* WHAT YOU SHOULD DO
Every line of the entries below from the one containing "rgb(red, green, blue)" to the one containing "### CSS HSL 颜色", both ends included, must be written out exactly. No other line belongs in the answer.

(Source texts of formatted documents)
---*---
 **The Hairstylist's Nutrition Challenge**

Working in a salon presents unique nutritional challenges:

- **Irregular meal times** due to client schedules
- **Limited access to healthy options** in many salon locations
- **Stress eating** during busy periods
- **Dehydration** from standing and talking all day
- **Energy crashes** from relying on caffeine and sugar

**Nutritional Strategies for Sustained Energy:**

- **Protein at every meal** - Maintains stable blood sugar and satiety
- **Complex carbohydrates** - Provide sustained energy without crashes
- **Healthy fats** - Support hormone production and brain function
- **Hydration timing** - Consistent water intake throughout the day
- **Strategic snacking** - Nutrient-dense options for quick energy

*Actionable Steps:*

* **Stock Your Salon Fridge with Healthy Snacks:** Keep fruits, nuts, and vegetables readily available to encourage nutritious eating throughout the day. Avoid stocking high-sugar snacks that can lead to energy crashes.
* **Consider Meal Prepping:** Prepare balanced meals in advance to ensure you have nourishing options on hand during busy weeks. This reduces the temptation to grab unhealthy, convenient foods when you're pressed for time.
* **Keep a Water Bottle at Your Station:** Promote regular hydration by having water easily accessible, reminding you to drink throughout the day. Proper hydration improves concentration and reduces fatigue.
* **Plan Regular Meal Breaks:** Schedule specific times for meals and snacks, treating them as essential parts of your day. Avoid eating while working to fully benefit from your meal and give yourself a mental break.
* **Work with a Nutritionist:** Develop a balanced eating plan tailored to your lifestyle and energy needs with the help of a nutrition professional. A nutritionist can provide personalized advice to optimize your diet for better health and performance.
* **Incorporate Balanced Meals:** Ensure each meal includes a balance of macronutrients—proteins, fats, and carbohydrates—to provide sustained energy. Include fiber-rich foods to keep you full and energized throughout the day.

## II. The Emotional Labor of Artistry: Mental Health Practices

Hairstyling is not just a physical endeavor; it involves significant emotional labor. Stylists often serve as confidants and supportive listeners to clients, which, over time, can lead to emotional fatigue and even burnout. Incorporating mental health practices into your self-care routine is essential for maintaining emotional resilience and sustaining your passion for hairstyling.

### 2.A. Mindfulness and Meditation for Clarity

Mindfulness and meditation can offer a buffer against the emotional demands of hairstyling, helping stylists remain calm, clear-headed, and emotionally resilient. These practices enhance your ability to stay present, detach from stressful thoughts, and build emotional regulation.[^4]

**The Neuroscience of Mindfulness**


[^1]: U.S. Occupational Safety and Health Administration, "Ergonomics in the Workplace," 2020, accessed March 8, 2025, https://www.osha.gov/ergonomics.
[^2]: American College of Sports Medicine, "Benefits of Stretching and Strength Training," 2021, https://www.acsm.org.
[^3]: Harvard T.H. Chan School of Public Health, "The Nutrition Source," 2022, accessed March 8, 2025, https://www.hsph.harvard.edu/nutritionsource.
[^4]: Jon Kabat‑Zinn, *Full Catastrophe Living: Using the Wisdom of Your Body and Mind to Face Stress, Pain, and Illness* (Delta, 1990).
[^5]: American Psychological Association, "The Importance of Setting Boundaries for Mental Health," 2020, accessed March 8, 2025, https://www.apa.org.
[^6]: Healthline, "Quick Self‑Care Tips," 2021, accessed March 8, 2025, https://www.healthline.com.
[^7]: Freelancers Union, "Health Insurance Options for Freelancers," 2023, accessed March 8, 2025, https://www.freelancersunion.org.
---*---
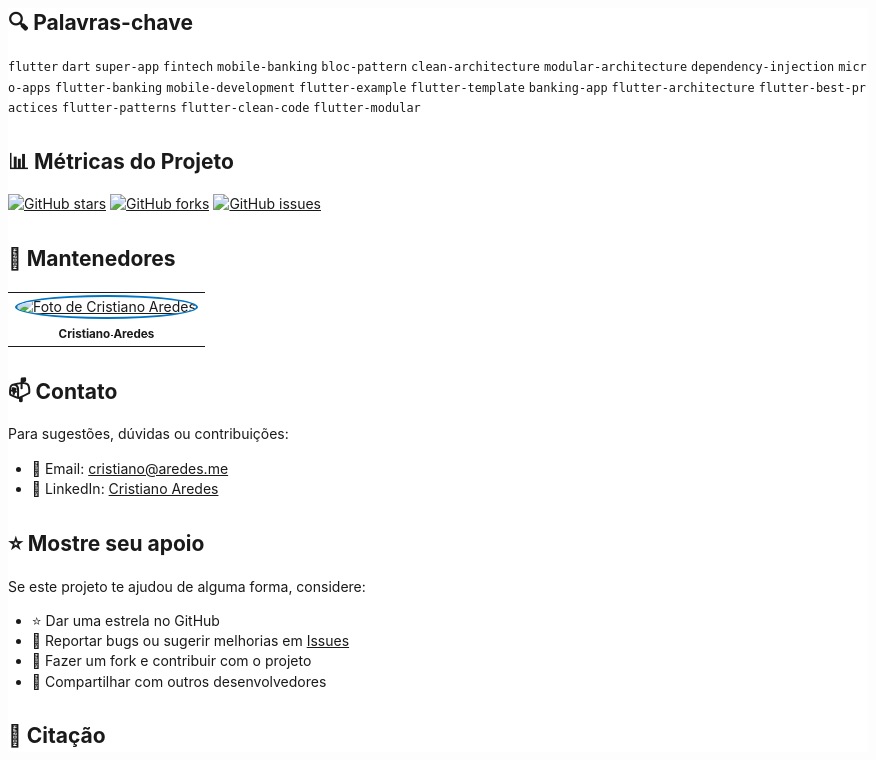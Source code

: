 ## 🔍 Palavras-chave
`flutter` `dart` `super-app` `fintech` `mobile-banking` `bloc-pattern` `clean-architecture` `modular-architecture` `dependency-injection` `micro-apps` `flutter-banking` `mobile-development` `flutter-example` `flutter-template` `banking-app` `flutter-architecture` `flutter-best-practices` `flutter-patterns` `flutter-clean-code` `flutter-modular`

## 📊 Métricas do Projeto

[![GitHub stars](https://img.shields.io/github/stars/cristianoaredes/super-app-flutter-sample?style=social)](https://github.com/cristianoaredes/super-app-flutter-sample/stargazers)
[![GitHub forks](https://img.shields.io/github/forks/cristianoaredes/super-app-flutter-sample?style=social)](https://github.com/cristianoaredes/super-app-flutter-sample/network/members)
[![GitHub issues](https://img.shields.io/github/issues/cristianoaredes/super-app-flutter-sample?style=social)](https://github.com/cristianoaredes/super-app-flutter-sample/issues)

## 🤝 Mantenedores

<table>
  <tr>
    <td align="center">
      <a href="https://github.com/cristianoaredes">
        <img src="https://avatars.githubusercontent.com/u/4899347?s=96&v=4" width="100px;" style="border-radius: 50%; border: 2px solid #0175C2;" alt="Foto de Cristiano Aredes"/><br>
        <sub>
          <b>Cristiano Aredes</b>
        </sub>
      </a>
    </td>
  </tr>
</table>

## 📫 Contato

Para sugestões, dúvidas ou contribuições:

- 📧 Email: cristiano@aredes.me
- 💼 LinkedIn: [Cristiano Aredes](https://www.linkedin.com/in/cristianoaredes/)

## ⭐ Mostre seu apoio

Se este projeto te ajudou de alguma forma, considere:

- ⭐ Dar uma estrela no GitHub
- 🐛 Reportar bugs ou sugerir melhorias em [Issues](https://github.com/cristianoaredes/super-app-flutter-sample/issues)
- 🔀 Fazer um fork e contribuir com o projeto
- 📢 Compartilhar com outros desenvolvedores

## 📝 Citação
---*---
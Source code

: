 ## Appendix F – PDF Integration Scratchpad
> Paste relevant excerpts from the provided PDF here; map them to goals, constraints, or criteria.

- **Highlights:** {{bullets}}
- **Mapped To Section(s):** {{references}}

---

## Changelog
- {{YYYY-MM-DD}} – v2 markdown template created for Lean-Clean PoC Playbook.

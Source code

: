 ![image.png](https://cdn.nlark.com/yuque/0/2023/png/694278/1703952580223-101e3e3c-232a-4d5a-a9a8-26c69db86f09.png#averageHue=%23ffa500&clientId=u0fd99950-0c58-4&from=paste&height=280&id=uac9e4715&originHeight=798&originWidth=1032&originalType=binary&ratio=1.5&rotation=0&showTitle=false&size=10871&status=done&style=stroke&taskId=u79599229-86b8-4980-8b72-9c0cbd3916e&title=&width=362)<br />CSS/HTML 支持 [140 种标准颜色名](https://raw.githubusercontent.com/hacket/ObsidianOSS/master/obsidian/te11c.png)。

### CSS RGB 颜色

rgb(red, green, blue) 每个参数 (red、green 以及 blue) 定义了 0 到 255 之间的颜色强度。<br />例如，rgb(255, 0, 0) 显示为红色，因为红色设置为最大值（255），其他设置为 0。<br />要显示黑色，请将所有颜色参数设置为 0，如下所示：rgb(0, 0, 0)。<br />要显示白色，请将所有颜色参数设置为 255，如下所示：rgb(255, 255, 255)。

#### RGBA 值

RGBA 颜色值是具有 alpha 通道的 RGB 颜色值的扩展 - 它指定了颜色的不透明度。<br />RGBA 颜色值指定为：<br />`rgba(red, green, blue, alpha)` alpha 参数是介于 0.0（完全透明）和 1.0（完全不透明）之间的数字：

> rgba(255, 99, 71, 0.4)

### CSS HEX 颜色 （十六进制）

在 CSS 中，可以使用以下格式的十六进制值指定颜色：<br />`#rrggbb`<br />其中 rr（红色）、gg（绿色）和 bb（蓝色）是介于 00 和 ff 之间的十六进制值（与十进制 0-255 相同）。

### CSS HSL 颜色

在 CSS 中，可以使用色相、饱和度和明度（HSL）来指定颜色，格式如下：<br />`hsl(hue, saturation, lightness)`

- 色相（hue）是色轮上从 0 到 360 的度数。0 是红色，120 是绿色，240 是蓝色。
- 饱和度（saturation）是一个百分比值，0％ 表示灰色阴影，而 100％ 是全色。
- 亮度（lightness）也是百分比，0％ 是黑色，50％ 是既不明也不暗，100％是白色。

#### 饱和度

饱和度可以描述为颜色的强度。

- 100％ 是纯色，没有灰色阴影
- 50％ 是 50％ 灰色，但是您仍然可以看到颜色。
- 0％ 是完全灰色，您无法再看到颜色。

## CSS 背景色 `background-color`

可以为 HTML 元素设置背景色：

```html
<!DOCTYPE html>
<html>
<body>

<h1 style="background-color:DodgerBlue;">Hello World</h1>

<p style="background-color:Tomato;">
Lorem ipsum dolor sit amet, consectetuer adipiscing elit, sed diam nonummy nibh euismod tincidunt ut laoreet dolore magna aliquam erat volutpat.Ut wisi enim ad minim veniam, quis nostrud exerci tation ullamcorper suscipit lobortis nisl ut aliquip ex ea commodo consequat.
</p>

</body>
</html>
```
---*---
* RESULT OF THIS EXERCISE
rgb(red, green, blue) 每个参数 (red、green 以及 blue) 定义了 0 到 255 之间的颜色强度。<br />例如，rgb(255, 0, 0) 显示为红色，因为红色设置为最大值（255），其他设置为 0。<br />要显示黑色，请将所有颜色参数设置为 0，如下所示：rgb(0, 0, 0)。<br />要显示白色，请将所有颜色参数设置为 255，如下所示：rgb(255, 255, 255)。

#### RGBA 值

RGBA 颜色值是具有 alpha 通道的 RGB 颜色值的扩展 - 它指定了颜色的不透明度。<br />RGBA 颜色值指定为：<br />`rgba(red, green, blue, alpha)` alpha 参数是介于 0.0（完全透明）和 1.0（完全不透明）之间的数字：

> rgba(255, 99, 71, 0.4)

### CSS HEX 颜色 （十六进制）

在 CSS 中，可以使用以下格式的十六进制值指定颜色：<br />`#rrggbb`<br />其中 rr（红色）、gg（绿色）和 bb（蓝色）是介于 00 和 ff 之间的十六进制值（与十进制 0-255 相同）。

### CSS HSL 颜色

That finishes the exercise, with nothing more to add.